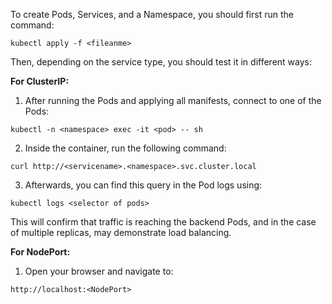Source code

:To create Pods, Services, and a Namespace, you should first run the command:
```
kubectl apply -f <fileanme>
```

Then, depending on the service type, you should test it in different ways:

**For ClusterIP:**

1. After running the Pods and applying all manifests, connect to one of the Pods:
```
kubectl -n <namespace> exec -it <pod> -- sh
```
2. Inside the container, run the following command:
```
curl http://<servicename>.<namespace>.svc.cluster.local
```
3. Afterwards, you can find this query in the Pod logs using:
```
kubectl logs <selector of pods>
```
This will confirm that traffic is reaching the backend Pods, and in the case of multiple replicas, may demonstrate load balancing.

**For NodePort:**

1. Open your browser and navigate to:
```
http://localhost:<NodePort>
```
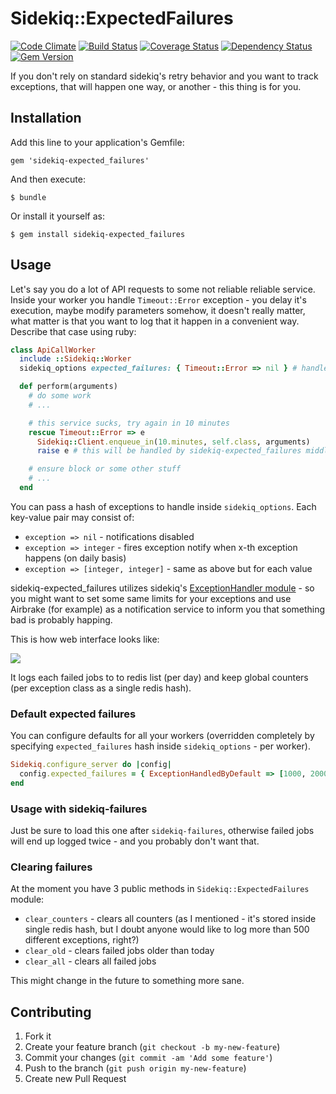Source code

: # Sidekiq::ExpectedFailures

[![Code Climate](https://codeclimate.com/github/emq/sidekiq-expected_failures.png)](https://codeclimate.com/github/emq/sidekiq-expected_failures)
[![Build Status](https://travis-ci.org/emq/sidekiq-expected_failures.png?branch=master)](https://travis-ci.org/emq/sidekiq-expected_failures)
[![Coverage Status](https://coveralls.io/repos/emq/sidekiq-expected_failures/badge.png)](https://coveralls.io/r/emq/sidekiq-expected_failures)
[![Dependency Status](https://gemnasium.com/emq/sidekiq-expected_failures.png)](https://gemnasium.com/emq/sidekiq-expected_failures)
[![Gem Version](https://badge.fury.io/rb/sidekiq-expected_failures.png)](http://badge.fury.io/rb/sidekiq-expected_failures)

If you don't rely on standard sidekiq's retry behavior and you want to track exceptions, that will happen one way, or another - this thing is for you.

## Installation

Add this line to your application's Gemfile:

    gem 'sidekiq-expected_failures'

And then execute:

    $ bundle

Or install it yourself as:

    $ gem install sidekiq-expected_failures

## Usage

Let's say you do a lot of API requests to some not reliable reliable service. Inside your worker you handle `Timeout::Error` exception - you delay it's execution, maybe modify parameters somehow, it doesn't really matter, what matter is that you want to log that it happen in a convenient way. Describe that case using ruby:

``` ruby
class ApiCallWorker
  include ::Sidekiq::Worker
  sidekiq_options expected_failures: { Timeout::Error => nil } # handle that exception, but disable notification

  def perform(arguments)
    # do some work
    # ...

    # this service sucks, try again in 10 minutes
    rescue Timeout::Error => e
      Sidekiq::Client.enqueue_in(10.minutes, self.class, arguments)
      raise e # this will be handled by sidekiq-expected_failures middleware

    # ensure block or some other stuff
    # ...
  end
```

You can pass a hash of exceptions to handle inside `sidekiq_options`. Each key-value pair may consist of:
- `exception => nil` - notifications disabled
- `exception => integer` - fires exception notify when x-th exception happens (on daily basis)
- `exception => [integer, integer]` - same as above but for each value

sidekiq-expected_failures utilizes sidekiq's [ExceptionHandler module][1] - so you might want to set some same limits for your exceptions and use Airbrake (for example) as a notification service to inform you that something bad is probably happing.

This is how web interface looks like:

![](http://i.imgur.com/7Fe8voD.jpg)

It logs each failed jobs to to redis list (per day) and keep global counters (per exception class as a single redis hash).

### Default expected failures

You can configure defaults for all your workers (overridden completely by specifying `expected_failures` hash inside `sidekiq_options` - per worker).

``` ruby
Sidekiq.configure_server do |config|
  config.expected_failures = { ExceptionHandledByDefault => [1000, 2000] } # with notification enabled
end
```

### Usage with sidekiq-failures

Just be sure to load this one after `sidekiq-failures`, otherwise failed jobs will end up logged twice - and you probably don't want that.

### Clearing failures

At the moment you have 3 public methods in `Sidekiq::ExpectedFailures` module:

- `clear_counters` - clears all counters (as I mentioned - it's stored inside single redis hash, but I doubt anyone would like to log more than 500 different exceptions, right?)
- `clear_old` - clears failed jobs older than today
- `clear_all` - clears all failed jobs

This might change in the future to something more sane.

## Contributing

1. Fork it
2. Create your feature branch (`git checkout -b my-new-feature`)
3. Commit your changes (`git commit -am 'Add some feature'`)
4. Push to the branch (`git push origin my-new-feature`)
5. Create new Pull Request

[1]: https://github.com/mperham/sidekiq/blob/master/lib/sidekiq/exception_handler.rb#L4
====
» **Prompt**: Give the listing again, exactly as it appears, but without its images.

» **Exercise solution**:
Source code

:To create Pods, Services, and a Namespace, you should first run the command:
```
kubectl apply -f <fileanme>
```

Then, depending on the service type, you should test it in different ways:

**For ClusterIP:**

1. After running the Pods and applying all manifests, connect to one of the Pods:
```
kubectl -n <namespace> exec -it <pod> -- sh
```
2. Inside the container, run the following command:
```
curl http://<servicename>.<namespace>.svc.cluster.local
```
3. Afterwards, you can find this query in the Pod logs using:
```
kubectl logs <selector of pods>
```
This will confirm that traffic is reaching the backend Pods, and in the case of multiple replicas, may demonstrate load balancing.

**For NodePort:**

1. Open your browser and navigate to:
```
http://localhost:<NodePort>
```
Source code

: # Sidekiq::ExpectedFailures

[![Code Climate](https://codeclimate.com/github/emq/sidekiq-expected_failures.png)](https://codeclimate.com/github/emq/sidekiq-expected_failures)
[![Build Status](https://travis-ci.org/emq/sidekiq-expected_failures.png?branch=master)](https://travis-ci.org/emq/sidekiq-expected_failures)
[![Coverage Status](https://coveralls.io/repos/emq/sidekiq-expected_failures/badge.png)](https://coveralls.io/r/emq/sidekiq-expected_failures)
[![Dependency Status](https://gemnasium.com/emq/sidekiq-expected_failures.png)](https://gemnasium.com/emq/sidekiq-expected_failures)
[![Gem Version](https://badge.fury.io/rb/sidekiq-expected_failures.png)](http://badge.fury.io/rb/sidekiq-expected_failures)

If you don't rely on standard sidekiq's retry behavior and you want to track exceptions, that will happen one way, or another - this thing is for you.

## Installation

Add this line to your application's Gemfile:

    gem 'sidekiq-expected_failures'

And then execute:

    $ bundle

Or install it yourself as:

    $ gem install sidekiq-expected_failures

## Usage

Let's say you do a lot of API requests to some not reliable reliable service. Inside your worker you handle `Timeout::Error` exception - you delay it's execution, maybe modify parameters somehow, it doesn't really matter, what matter is that you want to log that it happen in a convenient way. Describe that case using ruby:

``` ruby
class ApiCallWorker
  include ::Sidekiq::Worker
  sidekiq_options expected_failures: { Timeout::Error => nil } # handle that exception, but disable notification

  def perform(arguments)
    # do some work
    # ...

    # this service sucks, try again in 10 minutes
    rescue Timeout::Error => e
      Sidekiq::Client.enqueue_in(10.minutes, self.class, arguments)
      raise e # this will be handled by sidekiq-expected_failures middleware

    # ensure block or some other stuff
    # ...
  end
```

You can pass a hash of exceptions to handle inside `sidekiq_options`. Each key-value pair may consist of:
- `exception => nil` - notifications disabled
- `exception => integer` - fires exception notify when x-th exception happens (on daily basis)
- `exception => [integer, integer]` - same as above but for each value

sidekiq-expected_failures utilizes sidekiq's [ExceptionHandler module][1] - so you might want to set some same limits for your exceptions and use Airbrake (for example) as a notification service to inform you that something bad is probably happing.

This is how web interface looks like:

![](http://i.imgur.com/7Fe8voD.jpg)

It logs each failed jobs to to redis list (per day) and keep global counters (per exception class as a single redis hash).

### Default expected failures

You can configure defaults for all your workers (overridden completely by specifying `expected_failures` hash inside `sidekiq_options` - per worker).

``` ruby
Sidekiq.configure_server do |config|
  config.expected_failures = { ExceptionHandledByDefault => [1000, 2000] } # with notification enabled
end
```

### Usage with sidekiq-failures

Just be sure to load this one after `sidekiq-failures`, otherwise failed jobs will end up logged twice - and you probably don't want that.

### Clearing failures

At the moment you have 3 public methods in `Sidekiq::ExpectedFailures` module:

- `clear_counters` - clears all counters (as I mentioned - it's stored inside single redis hash, but I doubt anyone would like to log more than 500 different exceptions, right?)
- `clear_old` - clears failed jobs older than today
- `clear_all` - clears all failed jobs

This might change in the future to something more sane.

## Contributing

1. Fork it
2. Create your feature branch (`git checkout -b my-new-feature`)
3. Commit your changes (`git commit -am 'Add some feature'`)
4. Push to the branch (`git push origin my-new-feature`)
5. Create new Pull Request

[1]: https://github.com/mperham/sidekiq/blob/master/lib/sidekiq/exception_handler.rb#L4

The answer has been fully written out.